The number of species in a community
that is often called species richness.
2.
The similarity of species. The
similarity shows how the abundance of these species among many species.
Species richness and
similarity in a single value represented by the diversity index. Diversity
index is the result of a combination of species richness and similarity .There
same diversity index values obtained from the community with a wealth of low
and high similarity if a same community obtained from the community with a
wealth of high and low similarity. If only deliver value diversity index, it is
not possible to say the relative importance of species richness and similarity.

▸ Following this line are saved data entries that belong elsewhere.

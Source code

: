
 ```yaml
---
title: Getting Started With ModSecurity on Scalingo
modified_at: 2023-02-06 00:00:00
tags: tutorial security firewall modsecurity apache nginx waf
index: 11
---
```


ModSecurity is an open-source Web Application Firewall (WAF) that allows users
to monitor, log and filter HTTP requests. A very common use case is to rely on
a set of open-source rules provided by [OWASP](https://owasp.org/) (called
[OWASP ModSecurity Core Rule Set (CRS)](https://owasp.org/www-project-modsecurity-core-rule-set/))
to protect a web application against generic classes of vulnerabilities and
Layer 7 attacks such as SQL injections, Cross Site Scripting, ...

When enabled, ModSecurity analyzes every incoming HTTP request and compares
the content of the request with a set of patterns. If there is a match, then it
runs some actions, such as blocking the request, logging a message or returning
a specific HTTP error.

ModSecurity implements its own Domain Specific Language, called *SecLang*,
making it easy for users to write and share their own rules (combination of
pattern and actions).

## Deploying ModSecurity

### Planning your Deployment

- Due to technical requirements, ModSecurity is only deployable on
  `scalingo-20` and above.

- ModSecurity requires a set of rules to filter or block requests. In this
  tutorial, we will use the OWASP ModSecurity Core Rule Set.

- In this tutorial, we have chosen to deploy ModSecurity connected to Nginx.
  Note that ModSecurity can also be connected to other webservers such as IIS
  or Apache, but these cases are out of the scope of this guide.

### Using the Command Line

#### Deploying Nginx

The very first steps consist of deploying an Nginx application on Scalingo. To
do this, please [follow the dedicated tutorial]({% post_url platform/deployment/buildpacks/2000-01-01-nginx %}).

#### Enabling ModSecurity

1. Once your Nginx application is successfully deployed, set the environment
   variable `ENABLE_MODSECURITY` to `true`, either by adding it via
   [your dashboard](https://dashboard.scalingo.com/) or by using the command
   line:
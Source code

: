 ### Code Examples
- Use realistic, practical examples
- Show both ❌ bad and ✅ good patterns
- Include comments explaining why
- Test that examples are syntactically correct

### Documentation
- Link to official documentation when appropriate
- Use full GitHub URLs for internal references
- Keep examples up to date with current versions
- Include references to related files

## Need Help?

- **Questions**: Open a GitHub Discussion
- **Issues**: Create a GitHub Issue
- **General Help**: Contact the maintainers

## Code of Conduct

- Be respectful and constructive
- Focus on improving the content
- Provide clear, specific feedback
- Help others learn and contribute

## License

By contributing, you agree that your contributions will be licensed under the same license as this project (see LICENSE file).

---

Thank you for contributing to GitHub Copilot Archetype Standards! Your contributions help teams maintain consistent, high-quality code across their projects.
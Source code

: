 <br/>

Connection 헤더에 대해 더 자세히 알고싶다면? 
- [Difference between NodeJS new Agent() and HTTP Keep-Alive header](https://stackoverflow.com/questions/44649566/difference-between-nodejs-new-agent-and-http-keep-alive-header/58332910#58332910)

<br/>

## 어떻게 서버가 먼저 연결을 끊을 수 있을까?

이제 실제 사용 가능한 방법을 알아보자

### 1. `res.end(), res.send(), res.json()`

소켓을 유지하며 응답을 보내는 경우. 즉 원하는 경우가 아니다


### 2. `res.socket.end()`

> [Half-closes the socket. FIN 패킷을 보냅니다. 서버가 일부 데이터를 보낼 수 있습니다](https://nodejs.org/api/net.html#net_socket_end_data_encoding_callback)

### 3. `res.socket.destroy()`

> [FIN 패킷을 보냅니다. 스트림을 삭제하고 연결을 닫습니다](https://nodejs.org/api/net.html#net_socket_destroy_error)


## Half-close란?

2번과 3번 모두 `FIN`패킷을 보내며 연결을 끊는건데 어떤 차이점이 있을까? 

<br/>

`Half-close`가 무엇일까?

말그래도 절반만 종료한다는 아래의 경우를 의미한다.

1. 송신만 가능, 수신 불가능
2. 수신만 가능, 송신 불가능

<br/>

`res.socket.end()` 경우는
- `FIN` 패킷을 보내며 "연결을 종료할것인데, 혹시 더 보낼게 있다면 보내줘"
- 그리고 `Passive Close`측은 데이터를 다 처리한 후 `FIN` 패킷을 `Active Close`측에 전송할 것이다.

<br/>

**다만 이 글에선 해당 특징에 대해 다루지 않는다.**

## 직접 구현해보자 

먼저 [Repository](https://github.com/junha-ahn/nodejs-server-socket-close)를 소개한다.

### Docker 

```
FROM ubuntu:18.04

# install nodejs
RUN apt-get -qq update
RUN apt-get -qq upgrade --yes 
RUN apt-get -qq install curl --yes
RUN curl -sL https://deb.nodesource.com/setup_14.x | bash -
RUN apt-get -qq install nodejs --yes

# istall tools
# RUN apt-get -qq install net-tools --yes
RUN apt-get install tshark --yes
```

Diversity can be analyzed using the Shannon-Wiener
diversity index obtained by the parameters of species richness and abundance of
the proportion of each type in a habitat. This index is one of the most simple
and widely used to measure the diversity index. Shannon-Weiner index can be
used to compare the environmental stability of an ecosystem. Shannon-Wiener
diversity index used has the following formula:
H’ = - Σ
(pi log pi)
information:
H’ = the diversity index
H’ = the diversity index
Pi = comparison of the
number of individuals of the species with the number of individuals in the
overall sample plot
(n/N)
This index is based on information
theory and the arithmetic average of uncertainty in predicting which species
were randomly selected from a collection of individual species and S N will be
held. On average it rises with the number of species and the distribution of
individuals among species, being the same / uneven. There are two things that
are owned by Shanon index, namely:
1.
H' = 0 if and only if there is one
species in a sample.
2.
H is the maximum only when all the
species number of individuals represented by the same S, this is a completely
uneven distribution abundance.
A community that has a
value H '<1 is said to be less stable society, if H' value between 1-2 is
said to be a stable society, and if the value of H '> 2 is said to be very
stable. The community size H '<1.5 indicates a relatively low species
diversity, H' = 1.5 to 3.5 show the diversity of species classified as moderate
and H '> 3.5 indicates a high diversity.
The stability of
species are also affected by the level of evenness, the higher the value H ',
then the diversity of species in the community more stable (Odum, 1996) the
wearer the kind that has a high degree of stability has a greater opportunity
to sustain assess the stability of its kind. Or stability for the type can be
used in the community evenness index value (e '). the higher the value of e ',
the diversity of species in the community more stable and lower value of e',
then the stability of species diversity in the community is getting low.
E
= 
information:
e '= Index evenness
H '= Shannon Index
S = Number of species
found
Ln = natural logarithm
If the value of e 'higher shows types increasingly spread in
the community. Magnitude E '<0.3 indicates evenness is low, E' = 0.3 - 0.6
evenness classified as moderate and E '> 0.6 then evenness
kind is high. Species richness index (S), which is the total number of
species in a community. S depends on the sample size (and the time required to
achieve), is restricted as a comparative index. Therefore, a number of indices
is proposed to calculate the species richness depends on the sample size. This
is because the relationship between the S and the total number of individuals
observed, n, which increases with increasing sample size.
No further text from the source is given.